# [ACTIVITY]
Restate the records word for word. Include no pictures.

# [DATASET RECORDS]
= = = = = = =

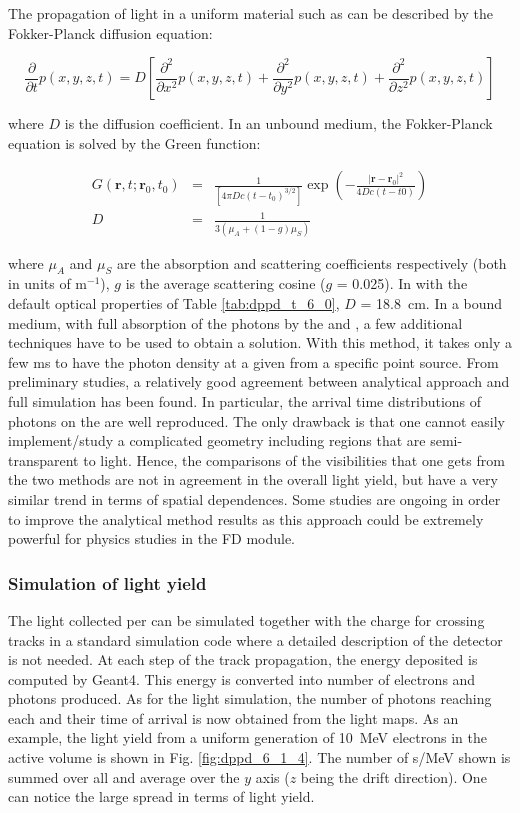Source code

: The propagation of light in a uniform material such as \lar can be described by the Fokker-Planck diffusion equation:

$$\frac{\partial}{\partial t}p(x,y,z,t) = D\left[\frac{\partial^2}{\partial x^2}p(x,y,z,t) + \frac{\partial^2}{\partial y^2}p(x,y,z,t) + \frac{\partial^2}{\partial z^2}p(x,y,z,t)\right]$$ 

where $D$ is the diffusion coefficient. In an unbound medium, the Fokker-Planck equation is solved by the Green function:

\begin{eqnarray*}
G(\textbf{r}, t; \textbf{r}_0, t_0) &=& \frac{1}{[4\pi D c (t-t_0)^{3/2}]}\exp\left(-\frac{|\textbf{r}-\textbf{r}_0|^2}{4Dc(t-t0)}\right) \\
D &=& \frac{1}{3(\mu_A + (1-g)\mu_S)}
\end{eqnarray*}

where $\mu_A$ and $\mu_S$ are the absorption and scattering coefficients respectively (both in units of m$^{-1}$), $g$ is the average scattering cosine ($g$ = \num{0.025}). In \lar with the default optical properties of Table \ref{tab:dppd_t_6_0}, $D$ = \SI{18.8}{\cm}. In a bound medium, with full absorption of the photons by the  and , a few additional techniques have to be used to obtain a solution. With this method, it takes only a few ms to have the photon density at a given  from a specific point source. From preliminary studies, a relatively good agreement between analytical approach and full simulation has been found. In particular, the arrival time distributions of photons on the  are well reproduced. The only drawback is that one cannot easily implement/study a complicated geometry including regions that are semi-transparent to light. Hence, the comparisons of the visibilities that one gets from the two methods are not in agreement in the overall light yield, but have a very similar trend in terms of spatial dependences. Some studies are ongoing in order to improve the analytical method results as this approach could be extremely powerful for physics studies in the FD module.

\subsubsection{Simulation of light yield}
\label{subsec:fddp-pd-6.1.4}
The light collected per  can be simulated together with the charge for crossing tracks in a standard simulation code where a detailed description of the detector is not needed. At each step of the track propagation, the energy deposited is computed by Geant4. This energy is converted into number of electrons and photons produced. As for the light simulation, the number of photons reaching each  and their time of arrival is now obtained from the light maps. As an example, the light yield from a uniform generation of \SI{10}{MeV} electrons in the active volume is shown in Fig. \ref{fig:dppd_6_1_4}. The number of \phel{}s/MeV shown is summed over all  and average over the $y$ axis ($z$ being the drift direction). One can notice the large spread in terms of light yield.

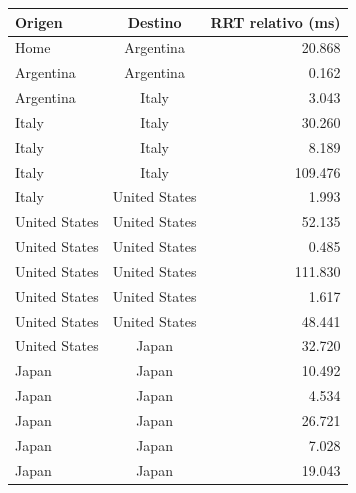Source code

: \begin{center}
   \begin{tabular}{ |l | c | r | }
     \hline
     \textbf{Origen} & \textbf{Destino} & \textbf{RRT relativo (ms)} \\ \hline
     Home & Argentina & 20.868 \\ \hline
     Argentina & Argentina & 0.162 \\ \hline
     Argentina & Italy & 3.043 \\ \hline
     Italy & Italy & 30.260 \\ \hline
     Italy & Italy & 8.189 \\ \hline
     Italy & Italy & 109.476\\ \hline
     Italy & United States & 1.993\\ \hline
     United States & United States & 52.135 \\ \hline
     United States & United States & 0.485\\ \hline
     United States & United States & 111.830\\ \hline
     United States & United States & 1.617 \\ \hline
     United States & United States & 48.441 \\ \hline
     United States & Japan & 32.720 \\ \hline
     Japan & Japan & 10.492 \\ \hline
     Japan & Japan & 4.534 \\ \hline
     Japan & Japan & 26.721 \\ \hline
     Japan & Japan & 7.028 \\ \hline
     Japan & Japan & 19.043 \\ \hline
   \end{tabular}
 \end{center}
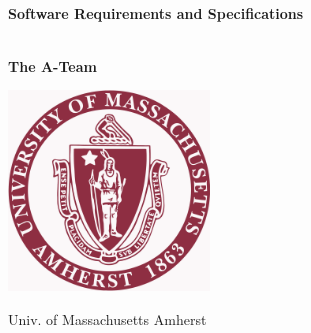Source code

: \begin{titlepage}
    \begin{center}
        \vspace*{1cm}
        
 
        \HRule \\[0.4cm]
        {   \huge\textbf{Software Requirements and Specifications}\\[0.4cm] }
        \HRule \\[1cm]
       
        
        \vspace{0.5cm}
        \LARGE
   
        
        \vspace{1.5cm}
        
        \textbf{The A-Team}
        
        \vfill
        

        
        \vspace{0.8cm}
        
        \includegraphics[width=0.4\textwidth]{UMASS_logo}
        
        \Large
Univ. of Massachusetts Amherst
        
    \end{center}
\end{titlepage}
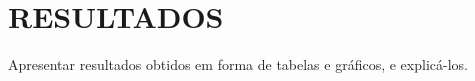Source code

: \section{RESULTADOS} \label{sec:resultados}

Apresentar resultados obtidos em forma de tabelas e gráficos, e explicá-los.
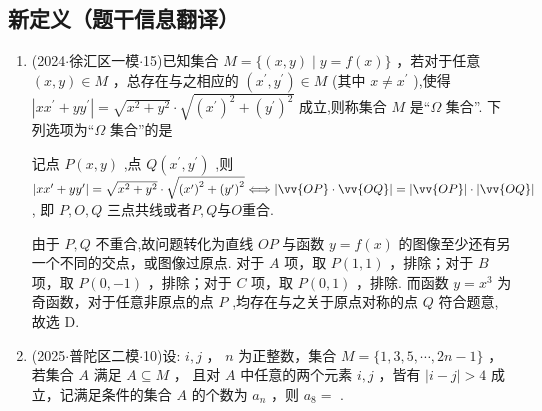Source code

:\subsection*{新定义（题干信息翻译）}
\begin{enumerate}

    \item (2024$\cdot$徐汇区一模$\cdot$15)已知集合 $M = \{ \left( {x,y}\right)  \mid  y = f\left( x\right) \}$ ，若对于任意 $\left( {x,y}\right)  \in  M$ ，总存在与之相应的 $\left( {{x}^{\prime },{y}^{\prime }}\right)  \in  M$ (其中 $x \neq  {x}^{\prime }$ ),使得 $\left| {x{x}^{\prime } + y{y}^{\prime }}\right|  = \sqrt{{x}^{2} + {y}^{2}} \cdot  \sqrt{{\left( {x}^{\prime }\right) }^{2} + {\left( {y}^{\prime }\right) }^{2}}$ 成立,则称集合 $M$ 是“$\Omega$ 集合”. 下列选项为“$\Omega$ 集合”的是 
    \begin{jieda}
        记点 $P\left( {x,y}\right)$ ,点 $Q\left( {{x}^{\prime },{y}^{\prime }}\right)$ ,则 $\left| {x{x}^{\prime } + y{y}^{\prime }}\right|  = \sqrt{{x}^{2} + {y}^{2}} \cdot  \sqrt{{\left( {x}^{\prime }\right) }^{2} + {\left( {y}^{\prime }\right) }^{2}} \Longleftrightarrow  \left| {\vv{OP} \cdot  \vv{OQ}}\right|  = \left| \vv{OP}\right|  \cdot  \left| \vv{OQ}\right|$, 即 $P,O,Q$ 三点共线或者$P,Q$与$O$重合.
        
        由于 $P,Q$ 不重合,故问题转化为直线 ${OP}$ 与函数 $y = f\left( x\right)$ 的图像至少还有另一个不同的交点，或图像过原点. 对于 ${A}$ 项，取 $P\left( {1,1}\right)$ ，排除；对于 ${B}$ 项，取 $P\left( {0, - 1}\right)$ ，排除；对于 $C$ 项，取 $P\left( {0,1}\right)$ ，排除. 而函数 $y = {x}^{3}$ 为奇函数，对于任意非原点的点 $P$ ,均存在与之关于原点对称的点 $Q$ 符合题意,故选 D.
    \end{jieda}
    \item (2025$\cdot$普陀区二模$\cdot$10)设: ${i,j}$ ， $n$ 为正整数，集合 $M = \{ 1,3,5,\cdots ,{{2n} - 1}\}$ ，若集合 $A$ 满足 $A \subseteq  M$ ， 且对 $A$ 中任意的两个元素 $i,j$ ，皆有 $\left| {i - j}\right|  > 4$ 成立，记满足条件的集合 $A$ 的个数为 ${a}_{n}$ ，则 ${a}_{8} =$ .
    \begin{jieda}
\end{jieda}
\end{enumerate}
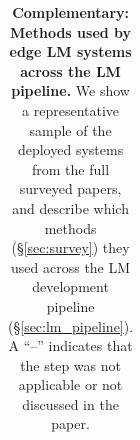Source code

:\begin{table}[ht]
{\begin{tabular}{p{3cm} p{2.5cm} p{2.5cm} p{2.5cm} p{2.5cm} p{2.5cm}}
    \bottomrule
        \end{tabular}}
    \caption{
        \textbf{Complementary: Methods used by edge LM systems across the LM pipeline.}
        We show a representative sample of the \numdeploymentpapers{} deployed systems from the full \numpapers{} surveyed papers, and describe which methods (\S\ref{sec:survey}) they used across the LM development pipeline (\S\ref{sec:lm_pipeline}).
        A ``--'' indicates that the step was not applicable or not discussed in the paper.
    }
    \label{tab:lm_pipeline_edge_lm_systems}
\end{table}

= = = = = = =

# [EXERCISE ANSWER]
Source code

: The propagation of light in a uniform material such as \lar can be described by the Fokker-Planck diffusion equation:

$$\frac{\partial}{\partial t}p(x,y,z,t) = D\left[\frac{\partial^2}{\partial x^2}p(x,y,z,t) + \frac{\partial^2}{\partial y^2}p(x,y,z,t) + \frac{\partial^2}{\partial z^2}p(x,y,z,t)\right]$$ 

where $D$ is the diffusion coefficient. In an unbound medium, the Fokker-Planck equation is solved by the Green function:

\begin{eqnarray*}
G(\textbf{r}, t; \textbf{r}_0, t_0) &=& \frac{1}{[4\pi D c (t-t_0)^{3/2}]}\exp\left(-\frac{|\textbf{r}-\textbf{r}_0|^2}{4Dc(t-t0)}\right) \\
D &=& \frac{1}{3(\mu_A + (1-g)\mu_S)}
\end{eqnarray*}

where $\mu_A$ and $\mu_S$ are the absorption and scattering coefficients respectively (both in units of m$^{-1}$), $g$ is the average scattering cosine ($g$ = \num{0.025}). In \lar with the default optical properties of Table \ref{tab:dppd_t_6_0}, $D$ = \SI{18.8}{\cm}. In a bound medium, with full absorption of the photons by the  and , a few additional techniques have to be used to obtain a solution. With this method, it takes only a few ms to have the photon density at a given  from a specific point source. From preliminary studies, a relatively good agreement between analytical approach and full simulation has been found. In particular, the arrival time distributions of photons on the  are well reproduced. The only drawback is that one cannot easily implement/study a complicated geometry including regions that are semi-transparent to light. Hence, the comparisons of the visibilities that one gets from the two methods are not in agreement in the overall light yield, but have a very similar trend in terms of spatial dependences. Some studies are ongoing in order to improve the analytical method results as this approach could be extremely powerful for physics studies in the FD module.

\subsubsection{Simulation of light yield}
\label{subsec:fddp-pd-6.1.4}
The light collected per  can be simulated together with the charge for crossing tracks in a standard simulation code where a detailed description of the detector is not needed. At each step of the track propagation, the energy deposited is computed by Geant4. This energy is converted into number of electrons and photons produced. As for the light simulation, the number of photons reaching each  and their time of arrival is now obtained from the light maps. As an example, the light yield from a uniform generation of \SI{10}{MeV} electrons in the active volume is shown in Fig. \ref{fig:dppd_6_1_4}. The number of \phel{}s/MeV shown is summed over all  and average over the $y$ axis ($z$ being the drift direction). One can notice the large spread in terms of light yield.

Source code

: \begin{center}
   \begin{tabular}{ |l | c | r | }
     \hline
     \textbf{Origen} & \textbf{Destino} & \textbf{RRT relativo (ms)} \\ \hline
     Home & Argentina & 20.868 \\ \hline
     Argentina & Argentina & 0.162 \\ \hline
     Argentina & Italy & 3.043 \\ \hline
     Italy & Italy & 30.260 \\ \hline
     Italy & Italy & 8.189 \\ \hline
     Italy & Italy & 109.476\\ \hline
     Italy & United States & 1.993\\ \hline
     United States & United States & 52.135 \\ \hline
     United States & United States & 0.485\\ \hline
     United States & United States & 111.830\\ \hline
     United States & United States & 1.617 \\ \hline
     United States & United States & 48.441 \\ \hline
     United States & Japan & 32.720 \\ \hline
     Japan & Japan & 10.492 \\ \hline
     Japan & Japan & 4.534 \\ \hline
     Japan & Japan & 26.721 \\ \hline
     Japan & Japan & 7.028 \\ \hline
     Japan & Japan & 19.043 \\ \hline
   \end{tabular}
 \end{center}
Source code

: \begin{titlepage}
    \begin{center}
        \vspace*{1cm}
        
 
        \HRule \\[0.4cm]
        {   \huge\textbf{Software Requirements and Specifications}\\[0.4cm] }
        \HRule \\[1cm]
       
        
        \vspace{0.5cm}
        \LARGE
   
        
        \vspace{1.5cm}
        
        \textbf{The A-Team}
        
        \vfill
        

        
        \vspace{0.8cm}
        
        \includegraphics[width=0.4\textwidth]{UMASS_logo}
        
        \Large
Univ. of Massachusetts Amherst
        
    \end{center}
\end{titlepage}
Source code

: \section{RESULTADOS} \label{sec:resultados}

Apresentar resultados obtidos em forma de tabelas e gráficos, e explicá-los.
Source code

:\subsection*{新定义（题干信息翻译）}
\begin{enumerate}

    \item (2024$\cdot$徐汇区一模$\cdot$15)已知集合 $M = \{ \left( {x,y}\right)  \mid  y = f\left( x\right) \}$ ，若对于任意 $\left( {x,y}\right)  \in  M$ ，总存在与之相应的 $\left( {{x}^{\prime },{y}^{\prime }}\right)  \in  M$ (其中 $x \neq  {x}^{\prime }$ ),使得 $\left| {x{x}^{\prime } + y{y}^{\prime }}\right|  = \sqrt{{x}^{2} + {y}^{2}} \cdot  \sqrt{{\left( {x}^{\prime }\right) }^{2} + {\left( {y}^{\prime }\right) }^{2}}$ 成立,则称集合 $M$ 是“$\Omega$ 集合”. 下列选项为“$\Omega$ 集合”的是 
    \begin{jieda}
        记点 $P\left( {x,y}\right)$ ,点 $Q\left( {{x}^{\prime },{y}^{\prime }}\right)$ ,则 $\left| {x{x}^{\prime } + y{y}^{\prime }}\right|  = \sqrt{{x}^{2} + {y}^{2}} \cdot  \sqrt{{\left( {x}^{\prime }\right) }^{2} + {\left( {y}^{\prime }\right) }^{2}} \Longleftrightarrow  \left| {\vv{OP} \cdot  \vv{OQ}}\right|  = \left| \vv{OP}\right|  \cdot  \left| \vv{OQ}\right|$, 即 $P,O,Q$ 三点共线或者$P,Q$与$O$重合.
        
        由于 $P,Q$ 不重合,故问题转化为直线 ${OP}$ 与函数 $y = f\left( x\right)$ 的图像至少还有另一个不同的交点，或图像过原点. 对于 ${A}$ 项，取 $P\left( {1,1}\right)$ ，排除；对于 ${B}$ 项，取 $P\left( {0, - 1}\right)$ ，排除；对于 $C$ 项，取 $P\left( {0,1}\right)$ ，排除. 而函数 $y = {x}^{3}$ 为奇函数，对于任意非原点的点 $P$ ,均存在与之关于原点对称的点 $Q$ 符合题意,故选 D.
    \end{jieda}
    \item (2025$\cdot$普陀区二模$\cdot$10)设: ${i,j}$ ， $n$ 为正整数，集合 $M = \{ 1,3,5,\cdots ,{{2n} - 1}\}$ ，若集合 $A$ 满足 $A \subseteq  M$ ， 且对 $A$ 中任意的两个元素 $i,j$ ，皆有 $\left| {i - j}\right|  > 4$ 成立，记满足条件的集合 $A$ 的个数为 ${a}_{n}$ ，则 ${a}_{8} =$ .
    \begin{jieda}
\end{jieda}
\end{enumerate}
Source code

:\begin{table}[ht]
{\begin{tabular}{p{3cm} p{2.5cm} p{2.5cm} p{2.5cm} p{2.5cm} p{2.5cm}}
    \bottomrule
        \end{tabular}}
    \caption{
        \textbf{Complementary: Methods used by edge LM systems across the LM pipeline.}
        We show a representative sample of the \numdeploymentpapers{} deployed systems from the full \numpapers{} surveyed papers, and describe which methods (\S\ref{sec:survey}) they used across the LM development pipeline (\S\ref{sec:lm_pipeline}).
        A ``--'' indicates that the step was not applicable or not discussed in the paper.
    }
    \label{tab:lm_pipeline_edge_lm_systems}
\end{table}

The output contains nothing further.